Over the next five years, fewer than 5% of federal data centers will have the security, performance, or capacity they'll need by 2021, according to the report. In addition, 88% of respondents said they are currently in a poor position to reduce power consumption, and 82% said they would have difficulty shrinking their data center footprint, both among the metrics proposed by the GAO for measuring progress on "cloud-first."
An ideal federal data center by 2021 would be "mostly cloud," all virtualized, secure, fully redundant, and highly productive for the amount of electricity consumed, the report said. The report writers genuflect to their sponsor on this point by adding it will probably use "all flash storage."
The IT managers, however, emphasized investing more in security. Forty-four percent listed "further security measures" as their top priority. Forty-three percent said enhancing employee security policies was also needed, along with hiring additional cyber-security professionals. Thirty-two percent said improving compliance with federal regulations was also a priority.
When it comes to getting more performance out of federal data centers, the IT managers said the best way was to move more applications into the cloud (41%). Improving storage management would also help (36%), as would consolidating lightly used servers (36%).
Similar steps are needed to shrink the federal government's data center footprint. The top priorities there were virtualizing more servers (42%), consolidating physical data centers (41%), and moving applications into the cloud (38%).
Asked if their agency would be able to meet the requirements of the FITARA by 2021, 47% said yes, 15% said no, and 38% said they were unsure whether they would be able to.
When asked about potential obstacles, 50% of the federal IT managers said budgets, while legacy systems, network bandwidth, and security policies were each endorsed by 29%.
There was a potential divide between the Department of Defense and intelligence agencies and what the report dubbed "civilian agencies." Sixty-three percent of the military and defense agency managers listed "budget" as the biggest hurdle compared to 44% of civilian agency leaders. That ratio roughly reversed when it came to meeting cloud-first goals by 2021: 65% of civilian agencies said they expected to do so, versus just 45% of defense/intelligence agencies.
More With Less
The budget for migrating workloads into the cloud is increasing only 2.3% this year, despite the many demands being placed on IT departments. The federal IT managers said they have 28% of their workloads and software services in the cloud today and 72% in-house. They'd like to drive those figures to 48% in the cloud and 52% in-house by 2021.

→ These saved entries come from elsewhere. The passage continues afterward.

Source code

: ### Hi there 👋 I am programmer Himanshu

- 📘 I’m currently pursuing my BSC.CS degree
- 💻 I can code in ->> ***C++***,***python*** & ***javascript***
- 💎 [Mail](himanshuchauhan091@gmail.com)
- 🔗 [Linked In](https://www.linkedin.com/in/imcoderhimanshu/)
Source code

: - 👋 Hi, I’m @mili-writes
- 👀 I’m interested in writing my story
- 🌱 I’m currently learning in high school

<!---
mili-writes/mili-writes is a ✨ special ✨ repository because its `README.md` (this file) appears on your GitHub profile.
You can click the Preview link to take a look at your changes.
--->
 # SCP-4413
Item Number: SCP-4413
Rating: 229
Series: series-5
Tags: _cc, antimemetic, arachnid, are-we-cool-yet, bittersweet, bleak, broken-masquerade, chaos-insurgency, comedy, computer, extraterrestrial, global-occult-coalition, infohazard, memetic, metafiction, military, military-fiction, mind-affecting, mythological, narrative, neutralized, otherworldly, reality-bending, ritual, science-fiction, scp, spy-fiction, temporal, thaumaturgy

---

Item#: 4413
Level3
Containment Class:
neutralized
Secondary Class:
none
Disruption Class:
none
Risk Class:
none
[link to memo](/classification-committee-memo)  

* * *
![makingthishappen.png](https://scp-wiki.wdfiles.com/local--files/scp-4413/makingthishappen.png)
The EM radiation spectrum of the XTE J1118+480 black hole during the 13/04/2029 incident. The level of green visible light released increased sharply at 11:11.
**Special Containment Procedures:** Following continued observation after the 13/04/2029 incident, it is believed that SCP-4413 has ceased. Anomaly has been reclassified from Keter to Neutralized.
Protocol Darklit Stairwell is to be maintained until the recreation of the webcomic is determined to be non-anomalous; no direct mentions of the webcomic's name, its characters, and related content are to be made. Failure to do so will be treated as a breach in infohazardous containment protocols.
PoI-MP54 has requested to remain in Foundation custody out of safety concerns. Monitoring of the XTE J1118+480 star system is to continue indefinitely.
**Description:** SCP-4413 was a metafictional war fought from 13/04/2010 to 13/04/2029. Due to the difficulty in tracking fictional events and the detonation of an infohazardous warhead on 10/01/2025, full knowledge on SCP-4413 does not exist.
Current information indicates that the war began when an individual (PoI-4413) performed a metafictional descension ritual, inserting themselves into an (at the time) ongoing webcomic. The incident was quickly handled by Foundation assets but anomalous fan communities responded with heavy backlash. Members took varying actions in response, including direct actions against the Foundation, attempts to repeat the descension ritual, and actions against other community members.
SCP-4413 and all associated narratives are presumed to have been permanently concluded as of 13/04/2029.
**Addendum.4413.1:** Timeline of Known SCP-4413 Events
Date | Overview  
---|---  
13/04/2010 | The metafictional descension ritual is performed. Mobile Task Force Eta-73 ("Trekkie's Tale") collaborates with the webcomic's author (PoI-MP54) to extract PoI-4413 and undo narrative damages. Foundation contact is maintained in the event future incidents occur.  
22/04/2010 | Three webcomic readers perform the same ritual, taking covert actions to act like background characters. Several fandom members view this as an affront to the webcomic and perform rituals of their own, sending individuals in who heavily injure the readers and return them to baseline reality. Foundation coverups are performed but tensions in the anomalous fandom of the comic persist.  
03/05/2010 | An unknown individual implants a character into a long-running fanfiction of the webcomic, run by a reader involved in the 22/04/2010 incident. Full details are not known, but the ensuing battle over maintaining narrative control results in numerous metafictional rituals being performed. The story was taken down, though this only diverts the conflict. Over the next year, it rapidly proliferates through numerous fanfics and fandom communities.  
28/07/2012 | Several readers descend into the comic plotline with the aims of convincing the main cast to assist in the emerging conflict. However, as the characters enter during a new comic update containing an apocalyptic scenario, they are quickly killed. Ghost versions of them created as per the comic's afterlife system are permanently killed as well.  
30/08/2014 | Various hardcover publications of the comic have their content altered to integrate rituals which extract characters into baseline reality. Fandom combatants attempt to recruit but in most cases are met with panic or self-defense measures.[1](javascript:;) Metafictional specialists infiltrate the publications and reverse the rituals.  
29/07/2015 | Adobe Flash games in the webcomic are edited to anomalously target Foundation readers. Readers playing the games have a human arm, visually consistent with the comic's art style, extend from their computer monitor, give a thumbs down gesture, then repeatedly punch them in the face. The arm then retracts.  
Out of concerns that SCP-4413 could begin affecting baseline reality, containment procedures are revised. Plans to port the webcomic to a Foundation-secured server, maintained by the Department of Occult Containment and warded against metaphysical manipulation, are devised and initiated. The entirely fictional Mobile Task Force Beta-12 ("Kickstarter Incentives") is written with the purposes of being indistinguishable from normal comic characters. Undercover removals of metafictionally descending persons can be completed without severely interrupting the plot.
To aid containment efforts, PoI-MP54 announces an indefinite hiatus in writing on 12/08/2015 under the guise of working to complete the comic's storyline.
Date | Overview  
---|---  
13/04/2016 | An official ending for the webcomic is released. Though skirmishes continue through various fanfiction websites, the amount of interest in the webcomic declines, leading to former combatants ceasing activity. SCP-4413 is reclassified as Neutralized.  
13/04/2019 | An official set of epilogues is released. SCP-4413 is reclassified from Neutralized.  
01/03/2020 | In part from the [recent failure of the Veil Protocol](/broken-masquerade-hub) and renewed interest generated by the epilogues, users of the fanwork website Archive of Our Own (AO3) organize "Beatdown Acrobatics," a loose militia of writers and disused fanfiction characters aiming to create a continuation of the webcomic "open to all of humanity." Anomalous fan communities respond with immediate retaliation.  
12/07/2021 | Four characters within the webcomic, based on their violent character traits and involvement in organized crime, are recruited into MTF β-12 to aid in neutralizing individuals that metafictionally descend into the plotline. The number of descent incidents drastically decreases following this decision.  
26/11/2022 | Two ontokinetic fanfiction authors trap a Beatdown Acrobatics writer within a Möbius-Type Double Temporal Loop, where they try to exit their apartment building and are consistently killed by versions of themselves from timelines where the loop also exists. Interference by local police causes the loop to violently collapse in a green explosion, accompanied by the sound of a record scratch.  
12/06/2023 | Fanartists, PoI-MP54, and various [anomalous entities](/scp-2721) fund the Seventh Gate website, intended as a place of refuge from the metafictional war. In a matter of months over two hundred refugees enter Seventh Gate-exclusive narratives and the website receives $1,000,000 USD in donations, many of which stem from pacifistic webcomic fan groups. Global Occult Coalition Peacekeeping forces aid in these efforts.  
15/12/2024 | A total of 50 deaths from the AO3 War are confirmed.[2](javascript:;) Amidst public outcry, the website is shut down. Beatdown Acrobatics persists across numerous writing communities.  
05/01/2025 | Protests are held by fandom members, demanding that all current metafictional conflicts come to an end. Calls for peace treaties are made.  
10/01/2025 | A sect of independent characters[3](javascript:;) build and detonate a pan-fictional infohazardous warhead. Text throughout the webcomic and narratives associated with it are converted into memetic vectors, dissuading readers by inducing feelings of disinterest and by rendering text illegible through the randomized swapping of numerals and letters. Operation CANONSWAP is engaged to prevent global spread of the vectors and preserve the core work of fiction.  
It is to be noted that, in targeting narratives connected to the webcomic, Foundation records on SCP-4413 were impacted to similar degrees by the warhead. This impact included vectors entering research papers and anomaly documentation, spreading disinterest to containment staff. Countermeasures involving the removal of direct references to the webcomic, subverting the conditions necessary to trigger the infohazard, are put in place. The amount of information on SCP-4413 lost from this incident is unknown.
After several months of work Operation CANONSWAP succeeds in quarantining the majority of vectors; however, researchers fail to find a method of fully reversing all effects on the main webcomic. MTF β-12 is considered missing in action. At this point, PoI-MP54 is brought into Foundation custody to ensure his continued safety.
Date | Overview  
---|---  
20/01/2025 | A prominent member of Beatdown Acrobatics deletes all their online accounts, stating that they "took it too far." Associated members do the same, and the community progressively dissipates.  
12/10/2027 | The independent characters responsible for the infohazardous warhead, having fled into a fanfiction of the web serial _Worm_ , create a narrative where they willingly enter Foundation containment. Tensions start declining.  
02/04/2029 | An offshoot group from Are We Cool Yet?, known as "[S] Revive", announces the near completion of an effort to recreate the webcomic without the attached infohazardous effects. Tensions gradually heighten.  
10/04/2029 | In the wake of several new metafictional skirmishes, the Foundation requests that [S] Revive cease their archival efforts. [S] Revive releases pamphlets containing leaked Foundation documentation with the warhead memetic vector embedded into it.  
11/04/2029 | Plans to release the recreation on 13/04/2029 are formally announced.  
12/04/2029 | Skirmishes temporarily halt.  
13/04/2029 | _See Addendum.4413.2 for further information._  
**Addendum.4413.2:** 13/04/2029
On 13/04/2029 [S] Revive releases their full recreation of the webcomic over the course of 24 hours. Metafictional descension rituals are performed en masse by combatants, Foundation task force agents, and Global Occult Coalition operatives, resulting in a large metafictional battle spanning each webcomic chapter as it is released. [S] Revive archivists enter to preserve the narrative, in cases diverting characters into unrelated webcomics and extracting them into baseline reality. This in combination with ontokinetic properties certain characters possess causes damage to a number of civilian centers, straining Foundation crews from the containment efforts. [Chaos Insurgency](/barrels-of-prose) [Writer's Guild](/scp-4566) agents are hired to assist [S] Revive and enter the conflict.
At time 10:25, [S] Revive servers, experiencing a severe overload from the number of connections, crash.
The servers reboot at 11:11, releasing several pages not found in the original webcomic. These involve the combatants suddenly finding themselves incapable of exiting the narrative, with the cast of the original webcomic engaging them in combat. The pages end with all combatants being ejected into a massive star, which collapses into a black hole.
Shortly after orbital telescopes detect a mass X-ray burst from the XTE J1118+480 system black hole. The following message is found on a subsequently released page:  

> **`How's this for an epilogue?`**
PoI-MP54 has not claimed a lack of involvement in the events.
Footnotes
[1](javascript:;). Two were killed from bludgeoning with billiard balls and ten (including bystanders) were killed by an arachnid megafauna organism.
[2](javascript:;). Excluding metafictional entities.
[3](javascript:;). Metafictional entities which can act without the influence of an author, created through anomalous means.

The MeriTalk report noted that it will be difficult to make that happen without more specific plans and funding to execute the move to the cloud.
"How do we double cloud without funding?" the authors asked at one point. "Agencies must confront the disconnect head on, armed with detailed return-on-investment assessments," it concluded.

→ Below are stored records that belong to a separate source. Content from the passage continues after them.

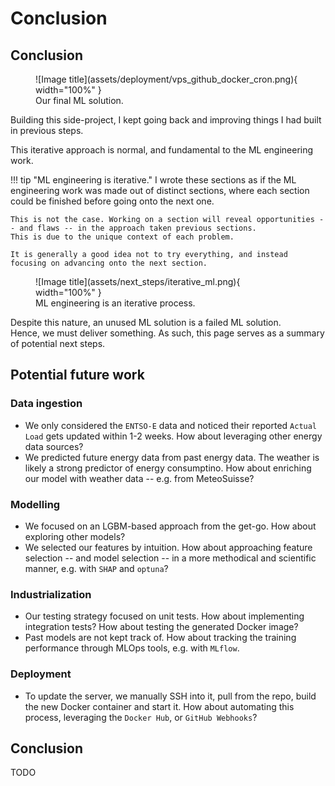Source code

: # Conclusion

## Conclusion

<figure markdown="span">
  ![Image title](assets/deployment/vps_github_docker_cron.png){ width="100%" }
  <figcaption>Our final ML solution.</figcaption>
</figure>

Building this side-project, I kept going back and improving things I had built in previous steps.

This iterative approach is normal, and fundamental to the ML engineering work.

!!! tip "ML engineering is iterative."
    I wrote these sections as if the ML engineering work was made out of distinct sections, where each section could be finished before going onto the next one.

    This is not the case. Working on a section will reveal opportunities -- and flaws -- in the approach taken previous sections.
    This is due to the unique context of each problem.

    It is generally a good idea not to try everything, and instead focusing on advancing onto the next section.

<figure markdown="span">
  ![Image title](assets/next_steps/iterative_ml.png){ width="100%" }
  <figcaption>ML engineering is an iterative process.</figcaption>
</figure>

Despite this nature, an unused ML solution is a failed ML solution. <br>
Hence, we must deliver something. As such, this page serves as a summary of potential next steps.

## Potential future work

### Data ingestion 

- We only considered the `ENTSO-E` data and noticed their reported `Actual Load` gets updated within 1-2 weeks. How about leveraging other energy data sources? 
- We predicted future energy data from past energy data. The weather is likely a strong predictor of energy consumptino. How about enriching our model with weather data -- e.g. from MeteoSuisse?

### Modelling

- We focused on an LGBM-based approach from the get-go. How about exploring other models?
- We selected our features by intuition. How about approaching feature selection -- and model selection -- in a more methodical and scientific manner, e.g. with `SHAP` and `optuna`?

### Industrialization

- Our testing strategy focused on unit tests. How about implementing integration tests? How about testing the generated Docker image?
- Past models are not kept track of. How about tracking the training performance through MLOps tools, e.g. with `MLflow`.

### Deployment

- To update the server, we manually SSH into it, pull from the repo, build the new Docker container and start it. How about automating this process, leveraging the `Docker Hub`, or `GitHub Webhooks`?

## Conclusion

TODO
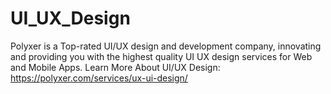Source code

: # UI_UX_Design
Polyxer is a Top-rated UI/UX design and development company, innovating and providing you with the highest quality UI UX design services for Web and Mobile Apps.
Learn More About UI/UX Design: https://polyxer.com/services/ux-ui-design/

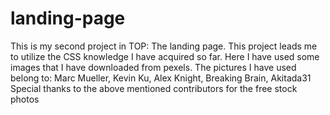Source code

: # landing-page
This is my second project in TOP: The landing page.
This project leads me to utilize the CSS knowledge I have acquired so far.
Here I have used some images that I have downloaded from pexels.
The pictures I have used belong to:
Marc Mueller,
Kevin Ku,
Alex Knight,
Breaking Brain,
Akitada31
Special thanks to the above mentioned contributors for the free stock photos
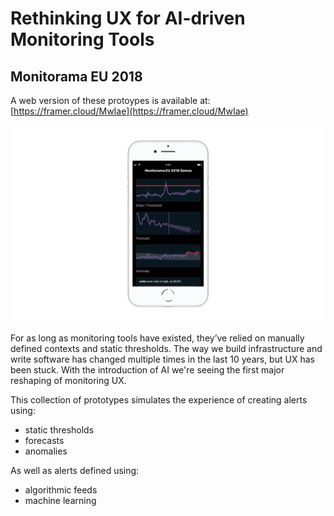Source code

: # Rethinking UX for AI-driven Monitoring Tools
## Monitorama EU 2018

A web version of these protoypes is available at: [https://framer.cloud/MwIae](https://framer.cloud/MwIae)

![UX Prototypes](img/mobile.jpg?raw=true "AI-driven alert creation")

For as long as monitoring tools have existed, they’ve relied on manually defined contexts and static thresholds. The way we build infrastructure and write software has changed multiple times in the last 10 years, but UX has been stuck. With the introduction of AI we're seeing the first major reshaping of monitoring UX.

This collection of prototypes simulates the experience of creating alerts using:
- static thresholds
- forecasts
- anomalies

As well as alerts defined using:
- algorithmic feeds
- machine learning

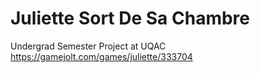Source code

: # Juliette Sort De Sa Chambre
Undergrad Semester Project at UQAC  
https://gamejolt.com/games/juliette/333704  
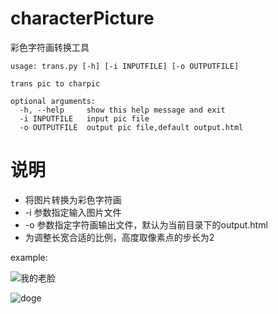 # characterPicture
彩色字符画转换工具

	usage: trans.py [-h] [-i INPUTFILE] [-o OUTPUTFILE]
	
	trans pic to charpic
	
	optional arguments:
	  -h, --help     show this help message and exit
	  -i INPUTFILE   input pic file
	  -o OUTPUTFILE  output pic file,default output.html

说明
===========
* 将图片转换为彩色字符画
* -i 参数指定输入图片文件
* -o 参数指定字符画输出文件，默认为当前目录下的output.html
* 为调整长宽合适的比例，高度取像素点的步长为2

example:


![我的老脸](http://niubidian.top/media/pic/2017/02/19/%E8%AF%81%E4%BB%B6%E7%85%A7%E5%AD%97%E7%AC%A6%E7%94%BB.jpg)

![doge](http://niubidian.top/media/pic/2017/02/19/dogecharpic.jpg)
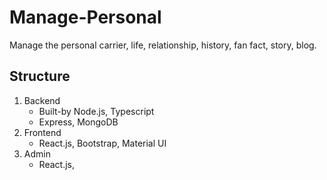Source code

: # Manage-Personal
Manage the personal carrier, life, relationship, history, fan fact, story, blog.  

## Structure
1. Backend
    - Built-by Node.js, Typescript
    - Express, MongoDB
2. Frontend
    - React.js, Bootstrap, Material UI
3. Admin
    - React.js, 

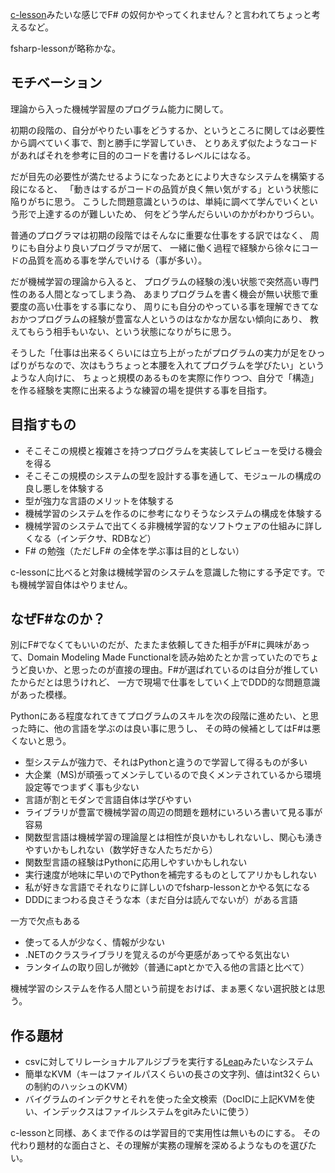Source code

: [c-lesson](https://karino2.github.io/c-lesson/)みたいな感じでF# の奴何かやってくれません？と言われてちょっと考えるなど。

fsharp-lessonが略称かな。

## モチベーション

理論から入った機械学習屋のプログラム能力に関して。

初期の段階の、自分がやりたい事をどうするか、というところに関しては必要性から調べていく事で、割と勝手に学習していき、
とりあえず似たようなコードがあればそれを参考に目的のコードを書けるレベルにはなる。

だが目先の必要性が満たせるようになったあとにより大きなシステムを構築する段になると、
「動きはするがコードの品質が良く無い気がする」という状態に陥りがちに思う。
こうした問題意識というのは、単純に調べて学んでいくという形で上達するのが難しいため、
何をどう学んだらいいのかがわかりづらい。

普通のプログラマは初期の段階ではそんなに重要な仕事をする訳ではなく、
周りにも自分より良いプログラマが居て、
一緒に働く過程で経験から徐々にコードの品質を高める事を学んでいける（事が多い）。

だが機械学習の理論から入ると、
プログラムの経験の浅い状態で突然高い専門性のある人間となってしまう為、
あまりプログラムを書く機会が無い状態で重要度の高い仕事をする事になり、
周りにも自分のやっている事を理解できてなおかつプログラムの経験が豊富な人というのはなかなか居ない傾向にあり、
教えてもらう相手もいない、という状態になりがちに思う。

そうした「仕事は出来るくらいには立ち上がったがプログラムの実力が足をひっぱりがちなので、次はもうちょっと本腰を入れてプログラムを学びたい」というような人向けに、
ちょっと規模のあるものを実際に作りつつ、自分で「構造」を作る経験を実際に出来るような練習の場を提供する事を目指す。

## 目指すもの

- そこそこの規模と複雑さを持つプログラムを実装してレビューを受ける機会を得る
- そこそこの規模のシステムの型を設計する事を通して、モジュールの構成の良し悪しを体験する
- 型が強力な言語のメリットを体験する
- 機械学習のシステムを作るのに参考になりそうなシステムの構成を体験する
- 機械学習のシステムで出てくる非機械学習的なソフトウェアの仕組みに詳しくなる（インデクサ、RDBなど）
- F# の勉強（ただしF# の全体を学ぶ事は目的としない）

c-lessonに比べると対象は機械学習のシステムを意識した物にする予定です。でも機械学習自体はやりません。

## なぜF#なのか？

別にF#でなくてもいいのだが、たまたま依頼してきた相手がF#に興味があって、Domain Modeling Made Functionalを読み始めたとか言っていたのでちょうど良いか、と思ったのが直接の理由。F#が選ばれているのは自分が推していたからだとは思うけれど、
一方で現場で仕事をしていく上でDDD的な問題意識があった模様。

Pythonにある程度なれてきてプログラムのスキルを次の段階に進めたい、と思った時に、他の言語を学ぶのは良い事に思うし、
その時の候補としてはF#は悪くないと思う。

- 型システムが強力で、それはPythonと違うので学習して得るものが多い
- 大企業（MS)が頑張ってメンテしているので良くメンテされているから環境設定等でつまずく事も少ない
- 言語が割とモダンで言語自体は学びやすい
- ライブラリが豊富で機械学習の周辺の問題を題材にいろいろ書いて見る事が容易
- 関数型言語は機械学習の理論屋とは相性が良いかもしれないし、関心も湧きやすいかもしれない（数学好きな人たちだから）
- 関数型言語の経験はPythonに応用しやすいかもしれない
- 実行速度が地味に早いのでPythonを補完するものとしてアリかもしれない
- 私が好きな言語でそれなりに詳しいのでfsharp-lessonとかやる気になる
- DDDにまつわる良さそうな本（まだ自分は読んでないが）がある言語

一方で欠点もある

- 使ってる人が少なく、情報が少ない
- .NETのクラスライブラリを覚えるのが今更感があってやる気出ない
- ランタイムの取り回しが微妙（普通にaptとかで入る他の言語と比べて）

機械学習のシステムを作る人間という前提をおけば、まぁ悪くない選択肢とは思う。

## 作る題材

- csvに対してリレーショナルアルジブラを実行する[Leap](Leap.md)みたいなシステム
- 簡単なKVM（キーはファイルパスくらいの長さの文字列、値はint32くらいの制約のハッシュのKVM）
- バイグラムのインデクサとそれを使った全文検索（DocIDに上記KVMを使い、インデックスはファイルシステムをgitみたいに使う）

c-lessonと同様、あくまで作るのは学習目的で実用性は無いものにする。
その代わり題材的な面白さと、その理解が実務の理解を深めるようなものを選びたい。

If agency IT managers could address the efficiencies they see still waiting to be achieved and nearly double the workloads they run in the cloud, they estimate they could save $10 billion annually on top of the $8.2 million already credited to the data center consolidation effort through 2019.

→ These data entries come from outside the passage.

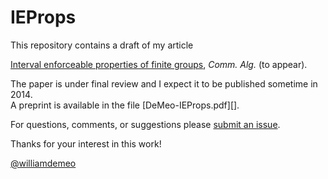 IEProps
=======

This repository contains a draft of my article

[Interval enforceable properties of finite groups][], *Comm. Alg.* (to appear).

The paper is under final review and I expect it to be published sometime in 2014.  
A preprint is available in the file [DeMeo-IEProps.pdf][].

For questions, comments, or suggestions please [submit an issue][].

Thanks for your interest in this work!

[@williamdemeo](https://github.com/williamdemeo)

[Interval enforceable properties of finite groups]: https://github.com/williamdemeo/IEProps/blob/master/CommAlg/DeMeo-IEProps-rev1.pdf
[DeMeo-IEProps-rev1.pdf]: https://github.com/williamdemeo/IEProps/blob/master/CommAlg/DeMeo-IEProps-rev1.pdf
[submit an issue]: https://github.com/williamdemeo/IEProps/issues
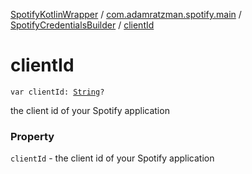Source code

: [SpotifyKotlinWrapper](../../index.md) / [com.adamratzman.spotify.main](../index.md) / [SpotifyCredentialsBuilder](index.md) / [clientId](./client-id.md)

# clientId

`var clientId: `[`String`](https://kotlinlang.org/api/latest/jvm/stdlib/kotlin/-string/index.html)`?`

the client id of your Spotify application

### Property

`clientId` - the client id of your Spotify application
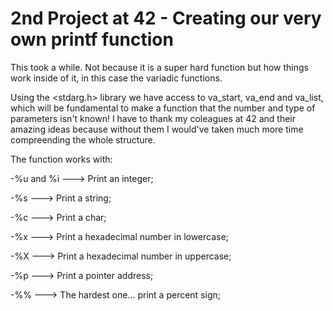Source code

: # 2nd Project at 42 - Creating our very own printf function
This took a while. Not because it is a super hard function but how things work inside of it, in this case the variadic functions.

Using the <stdarg.h> library we have access to va_start, va_end and va_list, which will be fundamental to make a function that the number and type of parameters isn't known!
I have to thank my coleagues at 42 and their amazing ideas because without them I would've taken much more time compreending the whole structure.

The function works with:

-%u and %i ---> Print an integer;

-%s        ---> Print a string;

-%c        ---> Print a char;

-%x        ---> Print a hexadecimal number in lowercase;

-%X        ---> Print a hexadecimal number in uppercase;

-%p        ---> Print a pointer address;

-%%        ---> The hardest one... print a percent sign;
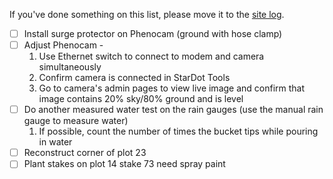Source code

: If you've done something on this list, please move it to the [site log](https://github.com/weecology/lab-wiki/wiki/Portal-Site-Log).

- [ ] Install surge protector on Phenocam (ground with hose clamp)
- [ ] Adjust Phenocam - 
  1. Use Ethernet switch to connect to modem and camera simultaneously
  2. Confirm camera is connected in StarDot Tools
  3. Go to camera's admin pages to view live image and confirm that image contains 20% sky/80% ground and is level
- [ ] Do another measured water test on the rain gauges (use the manual rain gauge to measure water)
  1. If possible, count the number of times the bucket tips while pouring in water
- [ ] Reconstruct corner of plot 23
- [ ] Plant stakes on plot 14 stake 73 need spray paint
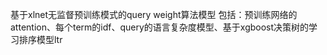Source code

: 基于xlnet无监督预训练模式的query weight算法模型
包括：预训练网络的attention、每个term的idf、query的语言复杂度模型、基于xgboost决策树的学习排序模型ltr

"More than half (60%) of respondents say their agency would save at least 20% of their IT budget if they successfully address data center power consumption, capacity, footprint, speed, and security," Meritalk concluded in its media release.
There is difficult work ahead, and some agencies are more outspoken than others on what can be accomplished on current budgets. However, no one responded to the online survey by saying it couldn't be done.